Moving Beyond the Toy Vs. Tool Hypothesis: An Examination of Gender Differences in Adolescents' Computer Activities, Attitudes, and Technology-Related Career Plans

Open Access
Bleeker, Martha M
Graduate Program:
Human Development and Family Studies
Doctor of Philosophy
Document Type:
Date of Defense:
May 03, 2005
Committee Members:
  • Janis Jacobs, Committee Chair
  • Ann Caverly Crouter, Committee Member
  • Eric Loken, Committee Member
  • William L Harkness, Committee Member
  • Lynette Marie Yarger, Committee Member
  • Dena Swanson, Committee Member
  • gender
  • adolescence
  • achievement
  • computers
  • technology
  • career plans
In order to provide some explanation for the gender gap within the IT workforce, the current study offers a detailed look into the evolving ways adolescents use computer technology.
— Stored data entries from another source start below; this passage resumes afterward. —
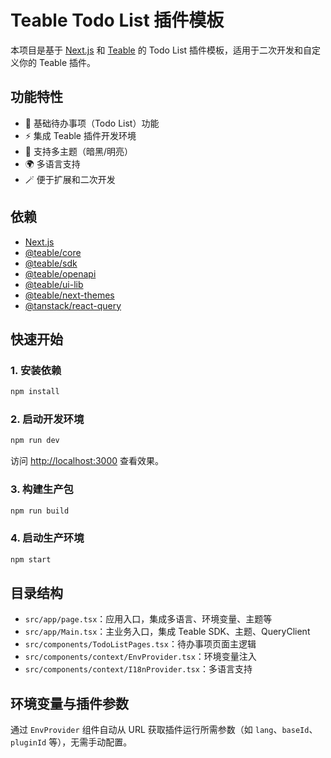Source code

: # Teable Todo List 插件模板

本项目是基于 [Next.js](https://nextjs.org) 和 [Teable](https://teable.io) 的 Todo List 插件模板，适用于二次开发和自定义你的 Teable 插件。

## 功能特性
- 📝 基础待办事项（Todo List）功能
- ⚡️ 集成 Teable 插件开发环境
- 🌈 支持多主题（暗黑/明亮）
- 🌍 多语言支持
- 🪄 便于扩展和二次开发

## 依赖
- [Next.js](https://nextjs.org)
- [@teable/core](https://www.npmjs.com/package/@teable/core)
- [@teable/sdk](https://www.npmjs.com/package/@teable/sdk)
- [@teable/openapi](https://www.npmjs.com/package/@teable/openapi)
- [@teable/ui-lib](https://www.npmjs.com/package/@teable/ui-lib)
- [@teable/next-themes](https://www.npmjs.com/package/@teable/next-themes)
- [@tanstack/react-query](https://tanstack.com/query/latest)

## 快速开始

### 1. 安装依赖
```bash
npm install
```

### 2. 启动开发环境
```bash
npm run dev
```
访问 [http://localhost:3000](http://localhost:3000) 查看效果。

### 3. 构建生产包
```bash
npm run build
```

### 4. 启动生产环境
```bash
npm start
```

## 目录结构
- `src/app/page.tsx`：应用入口，集成多语言、环境变量、主题等
- `src/app/Main.tsx`：主业务入口，集成 Teable SDK、主题、QueryClient
- `src/components/TodoListPages.tsx`：待办事项页面主逻辑
- `src/components/context/EnvProvider.tsx`：环境变量注入
- `src/components/context/I18nProvider.tsx`：多语言支持

## 环境变量与插件参数
通过 `EnvProvider` 组件自动从 URL 获取插件运行所需参数（如 `lang`、`baseId`、`pluginId` 等），无需手动配置。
Guided by Eccles expectancy-value model of achievement motivation, the study examines associations between adolescents’ career attitudes and expectations for success, values, and activity-involvement. Student participants (n = 460) from two high schools in central Pennsylvania took a web-based survey that assessed their computer attitudes and activities. Results suggest that adolescent males and females spent about the same amount of time on computer activities each day. Gender differences, however, were found with respect to computer attitudes and career beliefs, and many of these gender differences were larger among 12th graders than 9th graders. Moreover, adolescents’ self-confidence, reports of troubleshooting, computer time with friends, gender beliefs, and enrollment in computer courses were significantly related to computer career interest and efficacy. Overall, results suggest that the original "toy vs. tool" hypothesis has become too simplistic and will not help researchers understand the current gender divide in the technology workforce.